People keep saying "we were promised xyz, we were baited, he betrayed us" ( I wish I was joking about the last once.
He literally promised none of that. And he ows us nothing. Whether people want want to admit it or not, OFMD is his story. This happens a lot nowadays, someone makes something, the response is "well its not what I want ,therefore it's trash".
I dunno, I'm just angry at this point
HONESTLY. And I feel like that's becoming such a large issue that spans across numerous forms of media too. Like, from tv shows to youtube to fanfiction, the audience thinks they're "owed" something. "Owed" something simply for being there and consuming the thing. And it's like??? No??? You are just there on your own volition to consume the thing that's being provided to you???

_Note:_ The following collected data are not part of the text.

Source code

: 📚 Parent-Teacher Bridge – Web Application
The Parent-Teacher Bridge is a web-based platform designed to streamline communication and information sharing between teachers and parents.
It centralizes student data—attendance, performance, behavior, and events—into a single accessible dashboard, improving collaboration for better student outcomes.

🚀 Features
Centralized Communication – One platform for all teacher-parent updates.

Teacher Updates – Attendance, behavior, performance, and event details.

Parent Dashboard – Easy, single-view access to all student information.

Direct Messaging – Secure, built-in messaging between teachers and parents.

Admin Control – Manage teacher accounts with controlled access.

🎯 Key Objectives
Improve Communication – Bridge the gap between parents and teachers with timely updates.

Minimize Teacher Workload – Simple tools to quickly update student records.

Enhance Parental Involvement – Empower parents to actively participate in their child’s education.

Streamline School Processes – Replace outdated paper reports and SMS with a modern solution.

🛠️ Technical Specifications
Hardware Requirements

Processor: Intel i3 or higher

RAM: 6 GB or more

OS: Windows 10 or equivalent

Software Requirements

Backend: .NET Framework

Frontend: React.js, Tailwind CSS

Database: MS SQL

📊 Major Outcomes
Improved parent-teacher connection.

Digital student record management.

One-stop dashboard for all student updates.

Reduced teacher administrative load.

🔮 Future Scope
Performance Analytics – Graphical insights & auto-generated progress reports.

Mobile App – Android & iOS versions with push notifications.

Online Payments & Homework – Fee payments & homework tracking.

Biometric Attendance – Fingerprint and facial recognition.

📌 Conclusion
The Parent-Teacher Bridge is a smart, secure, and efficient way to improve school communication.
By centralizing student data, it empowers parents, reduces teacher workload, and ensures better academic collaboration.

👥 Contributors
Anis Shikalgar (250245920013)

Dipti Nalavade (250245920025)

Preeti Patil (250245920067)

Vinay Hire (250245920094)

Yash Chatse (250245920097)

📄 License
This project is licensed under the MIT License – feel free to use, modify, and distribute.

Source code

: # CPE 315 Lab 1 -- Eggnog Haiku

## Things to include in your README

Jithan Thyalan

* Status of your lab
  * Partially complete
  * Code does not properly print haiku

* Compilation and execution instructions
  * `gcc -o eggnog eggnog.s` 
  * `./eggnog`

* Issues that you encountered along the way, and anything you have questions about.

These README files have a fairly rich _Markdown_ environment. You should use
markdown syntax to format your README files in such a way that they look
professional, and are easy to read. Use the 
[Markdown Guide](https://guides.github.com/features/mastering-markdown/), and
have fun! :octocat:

*hands you a cupcake* "i don't like this cupcake >:(" THEN DON'T EAT IT???
And yeah, as you said, this is very much David's story. This has always been his story. He was passionate to tell it even before it got such a large following. He was surprised it got such a large following!
It seems like he's had a lot of things in mind since the very beginning, and a rather clear direction in which he's wanted to steer the story. And, based on his recent interviews and also very interesting meta pieces I've seen, the whole [redacted] was probably a long time coming too.
That's just the thing. I also feel like everyone just gets so caught up in their own interpretations and their own headcanons and their own versions of the story that it leads to almost inevitable disappointment and/or upset. Hell, even I'm a bit guilty of that; I looked too hard into that one article that described Stede's beach reunion dream, and thought we were going to get a makeout in the waves. And then when we didn't, I was like "oh lol 😀." Same with the little brief snippet of Stede pushing Ed against the wall that we got before episodes 6 and 7 dropped; I went in with preconceived notions which didn't end up getting met.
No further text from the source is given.